第1章 ライオンの王子様
教室へ戻ると何やら騒がしい。
「ねえ、どうしたの?」
「あ、裕香あのね、今日席替えするみたいだよ!」
「え、席替え?えー!私あの席から離れたくない!」
近くにいたクラスメイトに聞いてみたら予想外の言葉が。
窓際の一番奥の席。
つまんない授業を聞き流すのも、こっそり寝ることも出来るし。最高の席なのに…これで前の席なんかになったら泣く!あ、こんなこと言ってたらフラグになるから言わない、もう言わない!
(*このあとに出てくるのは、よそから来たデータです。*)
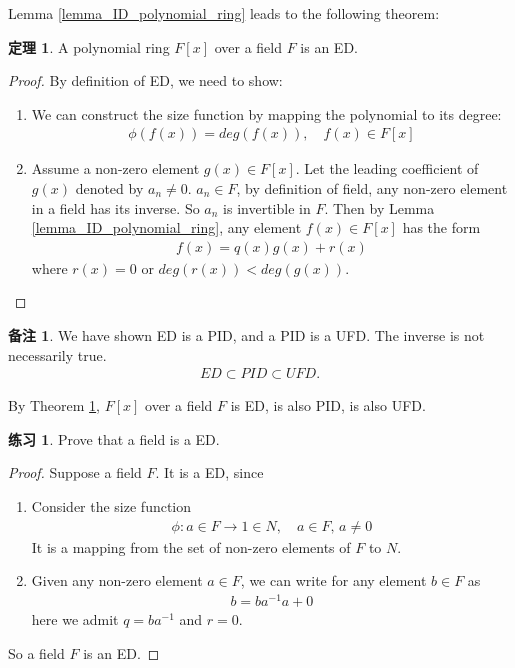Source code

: \documentclass[utf8]{ctexbook}
\theoremstyle{definition}
\newtheorem{prototheorem}{定理}[section]
\newenvironment{theorem}
   {\colorlet{shadecolor}{red!30}\begin{shaded}\begin{prototheorem}}
   {\end{prototheorem}\end{shaded}}
\newtheorem{memo}{备注}[section]
\newtheorem{exercise}{练习}[section]
\begin{document}
Lemma \ref{lemma_ID_polynomial_ring} leads to the following theorem:

\begin{theorem}
\label{theorem_Polynomial_ring_over_field_is_ED}
A polynomial ring $F[x]$ over a field $F$ is an ED.
\end{theorem}

\begin{proof}
By definition of ED, we need to show:
\begin{enumerate}
\item{We can construct the size function by mapping the polynomial to its degree:
\begin{align*}
\phi(f(x)) = deg(f(x)), \quad f(x) \in F[x]
\end{align*}
}
\item{
Assume a non-zero element $g(x) \in F[x]$. Let the leading coefficient of $g(x)$ denoted by $a_n \neq 0$. $a_n \in F$, by definition of field, any non-zero element in a field has its inverse. So $a_n$ is invertible in $F$. Then by Lemma \ref{lemma_ID_polynomial_ring}, any element $f(x) \in F[x]$ has the form
\begin{align*}
f(x) = q(x) g(x) + r(x)
\end{align*}
where $r(x) = 0$ or $deg(r(x)) < deg(g(x))$.
}
\end{enumerate}

\end{proof}

\begin{memo}
We have shown ED is a PID, and a PID is a UFD. The inverse is not necessarily true.
\begin{align*}
ED \subset PID \subset UFD .
\end{align*}

By Theorem \ref{theorem_Polynomial_ring_over_field_is_ED}, $F[x]$ over a field $F$ is ED, is also PID, is also UFD.

\end{memo}

\begin{exercise}
Prove that a field is a ED.
\end{exercise}

\begin{proof}
Suppose a field $F$. It is a ED, since
\begin{enumerate}
\item{
Consider the size function
\begin{align*}
\phi: a \in F \longrightarrow 1 \in N, \quad a \in F, \, a \neq 0
\end{align*}
It is a mapping from the set of non-zero elements of $F$ to $N$.
}
\item{
Given any non-zero element $a \in F$, we can write for any element $b \in F$ as
\begin{align*}
b = b a^{-1} a + 0
\end{align*}
here we admit $q = b a^{-1}$ and $r=0$.
}
\end{enumerate}

So a field $F$ is an ED.
\end{proof}
\end{document}
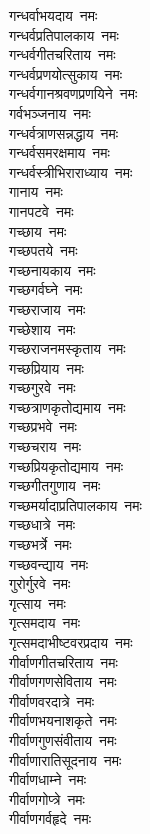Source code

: \begin{multicols}{2}
\begin{flushleft}
गन्धर्वाभयदाय~नमः\hfill{}\\
गन्धर्वप्रतिपालकाय~नमः\\
गन्धर्वगीतचरिताय~नमः\\
गन्धर्वप्रणयोत्सुकाय~नमः\\
गन्धर्वगानश्रवणप्रणयिने~नमः\\
गर्वभञ्जनाय~नमः\\
गन्धर्वत्राणसन्नद्धाय~नमः\\
गन्धर्वसमरक्षमाय~नमः\\
गन्धर्वस्त्रीभिराराध्याय~नमः\\
गानाय~नमः\\
गानपटवे~नमः\hfill{}\\
गच्छाय~नमः\\
गच्छपतये~नमः\\
गच्छनायकाय~नमः\\
गच्छगर्वघ्ने~नमः\\
गच्छराजाय~नमः\\
गच्छेशाय~नमः\\
गच्छराजनमस्कृताय~नमः\\
गच्छप्रियाय~नमः\\
गच्छगुरवे~नमः\\
गच्छत्राणकृतोद्यमाय~नमः\hfill{}\\
गच्छप्रभवे~नमः\\
गच्छचराय~नमः\\
गच्छप्रियकृतोद्यमाय~नमः\\
गच्छगीतगुणाय~नमः\\
गच्छमर्यादाप्रतिपालकाय~नमः\\
गच्छधात्रे~नमः\\
गच्छभर्त्रे~नमः\\
गच्छवन्द्याय~नमः\\
गुरोर्गुरवे~नमः\\
गृत्साय~नमः\hfill{}\\
गृत्समदाय~नमः\\
गृत्समदाभीष्टवरप्रदाय~नमः\\
गीर्वाणगीतचरिताय~नमः\\
गीर्वाणगणसेविताय~नमः\\
गीर्वाणवरदात्रे~नमः\\
गीर्वाणभयनाशकृते~नमः\\
गीर्वाणगुणसंवीताय~नमः\\
गीर्वाणारातिसूदनाय~नमः\\
गीर्वाणधाम्ने~नमः\\
गीर्वाणगोप्त्रे~नमः\hfill{}\\
गीर्वाणगर्वहृदे~नमः\\

\end{flushleft}
\end{multicols}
そんな考えが表情にでも出ていたのか、隣の月島くんから冷たい視線を感じる。
「いい加減授業をサボろうとかいう考えやめたら?」
「うっ…だって眠くなるじゃん…」
「あ、ツッキー、橘さん大地さんたち何だって?」
「何かね、私たちに1年の連絡係頼みたいって」
「連絡係?え、それって1年のまとめってこと?凄いよツッキー!橘さんも!」
「別に凄くはないデショ」
「なんかいきなりでびっくりだよね」
山口くんやクラスメイトと話していたら担任がやってきて、噂になっていた通りの席替えが…
もうやだよこの席から離れたくないよ…
「裕香、ほら次だよ引いてきな?」
「ええー…引きたくない…」
「そういうことなら、ここにするか?」
「え、絶対やだ」
隣の子に順番だって教えてもらったんだけど動きたくなくて机に突っ伏せば、にっこりと笑顔の担任が指差したのは教卓の前。思わず真顔になって拒否して慌てて立ち上がると祈るようにしてクジを引く。
どうか後ろの席になりますように…!
寧ろ今の席のままで良いですお願いします!
ドキドキしながらゆっくりと紙を広げると…
廊下側の後ろから2列目……
悪くはないけど微妙…
後は周りのメンバーだな。なんて思って早速一番仲のいい子にクジの結果を聞いたらちょっと離れたところで。
はぁ…
廊下側だから隣の席が誰になるか、で天国か地獄かが決まる気がする…
全員がクジを引き終わり、担任の指示で一斉に動き出す。
さて、誰が来るのか…………え?
「…何その顔、隣が僕で不満なわけ?」
「めめめめ、滅相もない!」
「まァ、寝てても起こす気ないケド」
「うぐ…」
私の表情を見て文句を言ったのは月島くん。